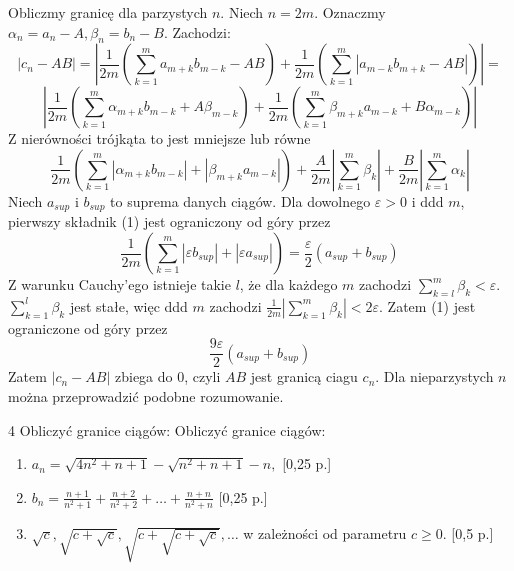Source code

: \documentclass{../note}
\begin{document}
\begin{rozwiazanie}
Obliczmy granicę dla parzystych $n$. Niech $n = 2m$. Oznaczmy $\alpha_n = a_n - A, \beta_n = b_n - B$. Zachodzi:
\[|c_n - AB| = \left|\frac1{2m}\left(\sum_{k=1}^{m}a_{m+k}b_{m-k} - AB\right) + \frac1{2m}\left(\sum_{k=1}^{m}|a_{m-k}b_{m+k} - AB|\right)\right| =\]
\[\left|\frac1{2m}\left(\sum_{k=1}^{m}\alpha_{m+k}b_{m-k} + A\beta_{m-k}\right) + \frac1{2m}\left(\sum_{k=1}^{m}\beta_{m+k}a_{m-k} + B\alpha_{m-k}\right)\right|\]
Z nierówności trójkąta to jest mniejsze lub równe
\begin{equation}
\frac{1}{2m}\left(\sum_{k=1}^{m}|\alpha_{m+k}b_{m-k}| + |\beta_{m+k}a_{m-k}|\right) + \frac{A}{2m}\left|\sum_{k=1}^{m}\beta_k\right| + \frac{B}{2m}\left|\sum_{k=1}^{m}\alpha_k\right|
\end{equation}
Niech $a_{sup}$ i $b_{sup}$ to suprema danych ciągów. Dla dowolnego $\varepsilon > 0$ i ddd $m$, pierwszy składnik (1) jest ograniczony od góry przez
\[\frac{1}{2m}\left(\sum_{k=1}^{m}|\varepsilon b_{sup}| + |\varepsilon a_{sup}|\right) = \frac{\varepsilon}{2}(a_{sup} + b_{sup})\]
Z warunku Cauchy'ego istnieje takie $l$, że dla każdego $m$ zachodzi $\sum_{k=l}^{m}\beta_k < \varepsilon$. $\sum_{k=1}^{l}\beta_k$ jest stałe, więc ddd $m$ zachodzi $\frac1{2m}\left|\sum_{k=1}^{m}\beta_k\right| < 2\varepsilon$. Zatem (1) jest ograniczone od góry przez 
\[\frac{9\varepsilon}{2}(a_{sup} + b_{sup})\]
Zatem $|c_n - AB|$ zbiega do 0, czyli $AB$ jest granicą ciagu $c_n$. Dla nieparzystych $n$ można przeprowadzić podobne rozumowanie.
\end{rozwiazanie}
\begin{zadanie}{4}
Obliczyć granice ciągów:
Obliczyć granice ciągów:
\begin{enumerate}[label=(\alph*)]
    \item $a_{n}=\sqrt{4n^{2}+n+1}-\sqrt{n^{2}+n+1}-n,$ \hfill [0,25 p.]
    \item $b_{n}=\frac{n+1}{n^{2}+1}+\frac{n+2}{n^{2}+2}+\dots+\frac{n+n}{n^{2}+n}$ \hfill [0,25 p.]
    \item $\sqrt{c},\sqrt{c+\sqrt{c}},\sqrt{c+\sqrt{c+\sqrt{c}}}, \dots$ w zależności od parametru $c\ge0$. \hfill [0,5 p.] \\
    
\end{enumerate}
\end{zadanie}
\end{document}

**EXERCISE DETAILS**
Note every line in the material with "sqrt" and copy it.

**SOLUTION TO THE PROBLEM**
    \item $a_{n}=\sqrt{4n^{2}+n+1}-\sqrt{n^{2}+n+1}-n,$ \hfill [0,25 p.]
    \item $\sqrt{c},\sqrt{c+\sqrt{c}},\sqrt{c+\sqrt{c+\sqrt{c}}}, \dots$ w zależności od parametru $c\ge0$. \hfill [0,5 p.] \\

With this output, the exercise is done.